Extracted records

****

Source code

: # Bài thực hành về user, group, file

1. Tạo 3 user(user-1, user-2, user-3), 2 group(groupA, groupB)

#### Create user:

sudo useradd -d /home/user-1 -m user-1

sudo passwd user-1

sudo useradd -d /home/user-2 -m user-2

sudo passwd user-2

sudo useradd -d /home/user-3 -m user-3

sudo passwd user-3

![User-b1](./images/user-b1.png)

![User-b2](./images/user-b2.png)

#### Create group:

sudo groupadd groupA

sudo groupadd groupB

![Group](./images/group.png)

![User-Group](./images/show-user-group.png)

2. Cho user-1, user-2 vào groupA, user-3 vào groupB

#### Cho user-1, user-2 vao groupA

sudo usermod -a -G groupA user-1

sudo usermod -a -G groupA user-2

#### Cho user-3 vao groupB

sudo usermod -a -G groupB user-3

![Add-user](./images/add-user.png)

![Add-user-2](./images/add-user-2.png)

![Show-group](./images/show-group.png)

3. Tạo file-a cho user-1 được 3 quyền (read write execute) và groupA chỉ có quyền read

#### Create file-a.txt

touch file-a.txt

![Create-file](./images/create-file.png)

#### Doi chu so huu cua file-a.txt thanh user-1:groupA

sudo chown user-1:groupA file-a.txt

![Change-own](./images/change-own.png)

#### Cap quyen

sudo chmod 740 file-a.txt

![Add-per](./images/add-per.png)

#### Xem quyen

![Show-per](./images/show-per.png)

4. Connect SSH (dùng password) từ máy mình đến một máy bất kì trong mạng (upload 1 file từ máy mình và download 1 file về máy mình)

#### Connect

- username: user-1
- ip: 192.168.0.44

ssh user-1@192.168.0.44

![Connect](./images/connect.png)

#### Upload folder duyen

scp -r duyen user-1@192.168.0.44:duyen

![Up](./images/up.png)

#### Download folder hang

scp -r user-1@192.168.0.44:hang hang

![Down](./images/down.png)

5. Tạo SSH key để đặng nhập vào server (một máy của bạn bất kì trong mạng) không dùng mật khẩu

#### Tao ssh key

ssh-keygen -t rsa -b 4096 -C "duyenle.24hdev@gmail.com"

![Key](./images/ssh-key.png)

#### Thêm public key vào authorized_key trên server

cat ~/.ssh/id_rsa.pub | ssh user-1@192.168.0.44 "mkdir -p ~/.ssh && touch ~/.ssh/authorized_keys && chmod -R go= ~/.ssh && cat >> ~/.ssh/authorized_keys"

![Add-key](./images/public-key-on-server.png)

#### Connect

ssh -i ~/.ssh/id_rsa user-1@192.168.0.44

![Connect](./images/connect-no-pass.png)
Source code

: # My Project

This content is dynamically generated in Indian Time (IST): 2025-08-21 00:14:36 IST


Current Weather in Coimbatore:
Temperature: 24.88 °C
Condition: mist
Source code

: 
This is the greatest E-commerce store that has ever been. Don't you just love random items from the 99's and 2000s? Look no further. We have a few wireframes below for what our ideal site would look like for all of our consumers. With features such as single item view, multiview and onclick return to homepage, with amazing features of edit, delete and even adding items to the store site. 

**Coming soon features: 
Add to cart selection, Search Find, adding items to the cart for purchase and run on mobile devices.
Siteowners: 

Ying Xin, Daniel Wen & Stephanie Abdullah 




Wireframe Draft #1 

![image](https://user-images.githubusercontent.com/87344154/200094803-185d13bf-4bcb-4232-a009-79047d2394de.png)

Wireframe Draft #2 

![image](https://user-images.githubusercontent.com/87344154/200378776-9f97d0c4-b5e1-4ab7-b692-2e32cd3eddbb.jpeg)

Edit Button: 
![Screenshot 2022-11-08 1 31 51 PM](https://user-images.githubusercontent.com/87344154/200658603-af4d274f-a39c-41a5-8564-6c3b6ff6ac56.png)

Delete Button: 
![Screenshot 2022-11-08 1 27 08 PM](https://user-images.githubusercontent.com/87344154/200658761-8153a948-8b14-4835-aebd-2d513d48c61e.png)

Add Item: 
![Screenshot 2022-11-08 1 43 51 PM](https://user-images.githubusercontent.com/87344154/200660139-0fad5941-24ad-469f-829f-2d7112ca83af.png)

****

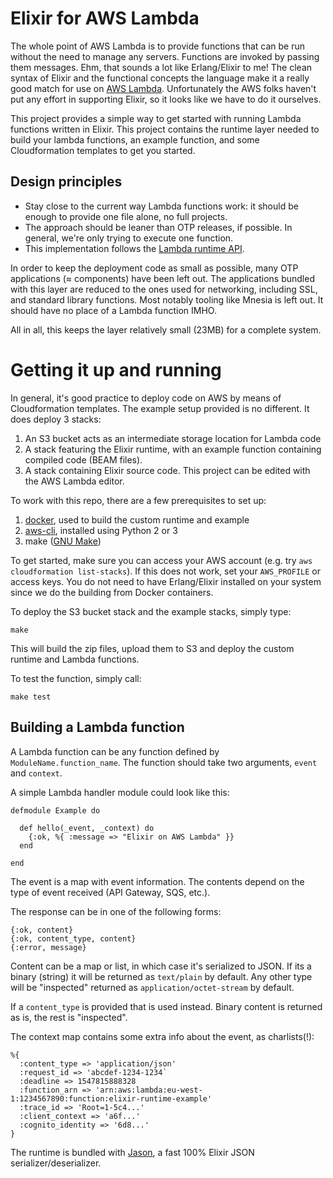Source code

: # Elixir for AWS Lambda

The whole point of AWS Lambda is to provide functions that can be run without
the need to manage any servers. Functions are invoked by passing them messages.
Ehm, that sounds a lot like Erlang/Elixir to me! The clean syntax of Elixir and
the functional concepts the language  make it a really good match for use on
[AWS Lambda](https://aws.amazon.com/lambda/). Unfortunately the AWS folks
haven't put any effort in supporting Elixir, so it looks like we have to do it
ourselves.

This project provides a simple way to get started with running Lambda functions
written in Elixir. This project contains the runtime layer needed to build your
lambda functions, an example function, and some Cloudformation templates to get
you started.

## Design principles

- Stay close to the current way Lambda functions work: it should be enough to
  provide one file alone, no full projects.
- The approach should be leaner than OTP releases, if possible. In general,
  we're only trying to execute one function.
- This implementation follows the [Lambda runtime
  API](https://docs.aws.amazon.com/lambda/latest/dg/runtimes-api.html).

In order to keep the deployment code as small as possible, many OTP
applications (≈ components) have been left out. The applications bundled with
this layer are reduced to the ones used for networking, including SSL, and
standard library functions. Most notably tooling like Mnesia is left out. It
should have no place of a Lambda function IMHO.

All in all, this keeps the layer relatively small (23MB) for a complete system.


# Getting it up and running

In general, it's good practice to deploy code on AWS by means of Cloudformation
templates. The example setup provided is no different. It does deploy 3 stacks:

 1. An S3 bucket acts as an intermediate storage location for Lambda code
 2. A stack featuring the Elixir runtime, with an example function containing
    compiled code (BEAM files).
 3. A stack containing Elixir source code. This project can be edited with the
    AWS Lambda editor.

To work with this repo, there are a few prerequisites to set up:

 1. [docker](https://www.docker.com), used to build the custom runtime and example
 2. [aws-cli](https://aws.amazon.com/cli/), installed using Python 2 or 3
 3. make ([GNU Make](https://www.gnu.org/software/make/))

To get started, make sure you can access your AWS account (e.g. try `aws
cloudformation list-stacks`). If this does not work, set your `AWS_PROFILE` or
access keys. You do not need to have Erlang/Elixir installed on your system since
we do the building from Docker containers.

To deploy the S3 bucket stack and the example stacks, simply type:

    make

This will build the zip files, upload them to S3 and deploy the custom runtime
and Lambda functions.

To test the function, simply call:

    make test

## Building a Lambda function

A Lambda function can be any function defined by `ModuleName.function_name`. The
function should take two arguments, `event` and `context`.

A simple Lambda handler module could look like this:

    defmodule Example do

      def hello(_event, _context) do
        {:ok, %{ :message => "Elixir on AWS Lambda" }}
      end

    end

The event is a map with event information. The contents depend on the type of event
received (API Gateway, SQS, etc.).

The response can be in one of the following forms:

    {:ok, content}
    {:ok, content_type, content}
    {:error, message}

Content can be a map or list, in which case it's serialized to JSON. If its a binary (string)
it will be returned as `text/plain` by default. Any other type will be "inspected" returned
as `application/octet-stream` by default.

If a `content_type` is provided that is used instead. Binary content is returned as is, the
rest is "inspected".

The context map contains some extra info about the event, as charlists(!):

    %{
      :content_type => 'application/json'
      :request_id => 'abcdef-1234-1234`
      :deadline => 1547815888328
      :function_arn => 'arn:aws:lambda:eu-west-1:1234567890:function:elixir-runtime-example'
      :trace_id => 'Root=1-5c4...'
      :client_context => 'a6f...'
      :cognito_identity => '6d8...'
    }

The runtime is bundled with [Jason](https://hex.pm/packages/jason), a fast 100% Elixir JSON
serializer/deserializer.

****

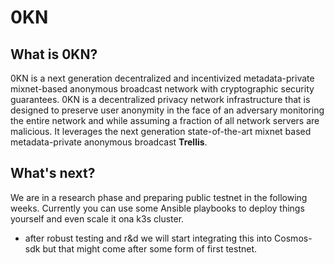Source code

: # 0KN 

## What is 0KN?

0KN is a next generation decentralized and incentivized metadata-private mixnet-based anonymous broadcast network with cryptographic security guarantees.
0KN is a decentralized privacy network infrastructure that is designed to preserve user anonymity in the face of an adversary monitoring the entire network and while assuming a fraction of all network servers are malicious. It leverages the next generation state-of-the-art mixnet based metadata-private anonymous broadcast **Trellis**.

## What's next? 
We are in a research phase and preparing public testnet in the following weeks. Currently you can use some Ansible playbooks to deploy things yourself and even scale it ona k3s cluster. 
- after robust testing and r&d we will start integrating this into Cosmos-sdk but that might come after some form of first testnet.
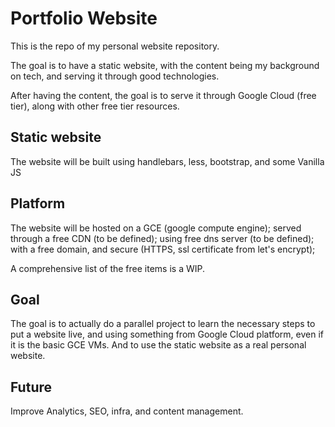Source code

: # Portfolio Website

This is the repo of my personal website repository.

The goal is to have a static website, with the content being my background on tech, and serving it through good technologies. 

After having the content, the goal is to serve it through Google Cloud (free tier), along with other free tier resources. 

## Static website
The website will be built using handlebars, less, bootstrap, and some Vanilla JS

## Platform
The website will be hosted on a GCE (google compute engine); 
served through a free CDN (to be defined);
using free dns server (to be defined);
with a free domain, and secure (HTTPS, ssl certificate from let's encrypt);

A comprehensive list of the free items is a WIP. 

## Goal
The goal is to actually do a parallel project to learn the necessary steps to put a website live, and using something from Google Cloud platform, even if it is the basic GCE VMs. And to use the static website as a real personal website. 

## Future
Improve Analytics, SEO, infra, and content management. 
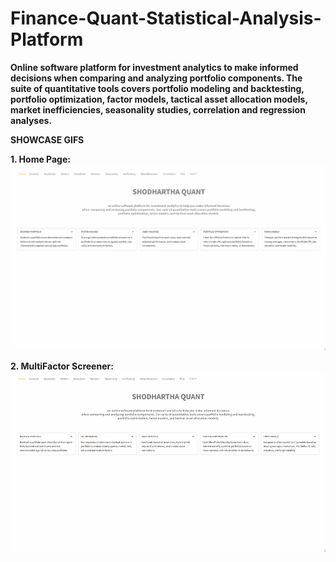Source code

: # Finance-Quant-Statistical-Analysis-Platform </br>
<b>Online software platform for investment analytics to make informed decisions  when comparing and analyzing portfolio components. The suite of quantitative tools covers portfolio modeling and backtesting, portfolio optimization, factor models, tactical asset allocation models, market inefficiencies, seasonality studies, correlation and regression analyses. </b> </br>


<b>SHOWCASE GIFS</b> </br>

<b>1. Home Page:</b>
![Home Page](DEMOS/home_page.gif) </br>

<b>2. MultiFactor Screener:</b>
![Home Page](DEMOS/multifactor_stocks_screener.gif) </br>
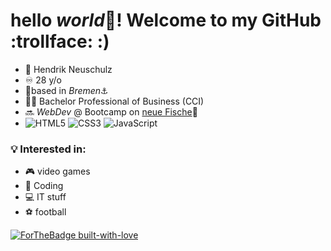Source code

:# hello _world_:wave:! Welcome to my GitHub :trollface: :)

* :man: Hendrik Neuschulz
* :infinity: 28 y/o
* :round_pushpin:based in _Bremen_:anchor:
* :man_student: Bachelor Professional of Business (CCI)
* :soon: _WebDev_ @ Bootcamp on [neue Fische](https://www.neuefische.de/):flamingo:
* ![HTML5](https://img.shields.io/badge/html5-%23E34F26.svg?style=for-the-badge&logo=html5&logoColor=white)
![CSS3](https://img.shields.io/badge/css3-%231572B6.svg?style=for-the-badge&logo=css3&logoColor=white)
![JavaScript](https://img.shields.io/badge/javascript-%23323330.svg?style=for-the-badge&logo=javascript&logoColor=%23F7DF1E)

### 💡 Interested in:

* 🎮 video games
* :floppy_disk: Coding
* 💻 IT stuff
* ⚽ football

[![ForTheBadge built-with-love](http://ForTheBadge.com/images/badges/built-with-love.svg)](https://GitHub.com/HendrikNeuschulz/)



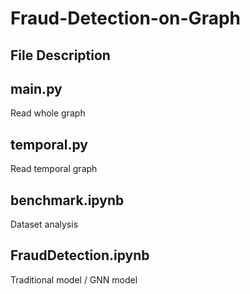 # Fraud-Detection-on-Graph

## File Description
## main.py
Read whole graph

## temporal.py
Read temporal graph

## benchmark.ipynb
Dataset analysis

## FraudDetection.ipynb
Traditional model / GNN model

****

▶ [Required work]:
If a line in the data contains the string "execute", copy it.

▶ [Answer to this exercise]:
3. Tạo file-a cho user-1 được 3 quyền (read write execute) và groupA chỉ có quyền read
  we're only trying to execute one function.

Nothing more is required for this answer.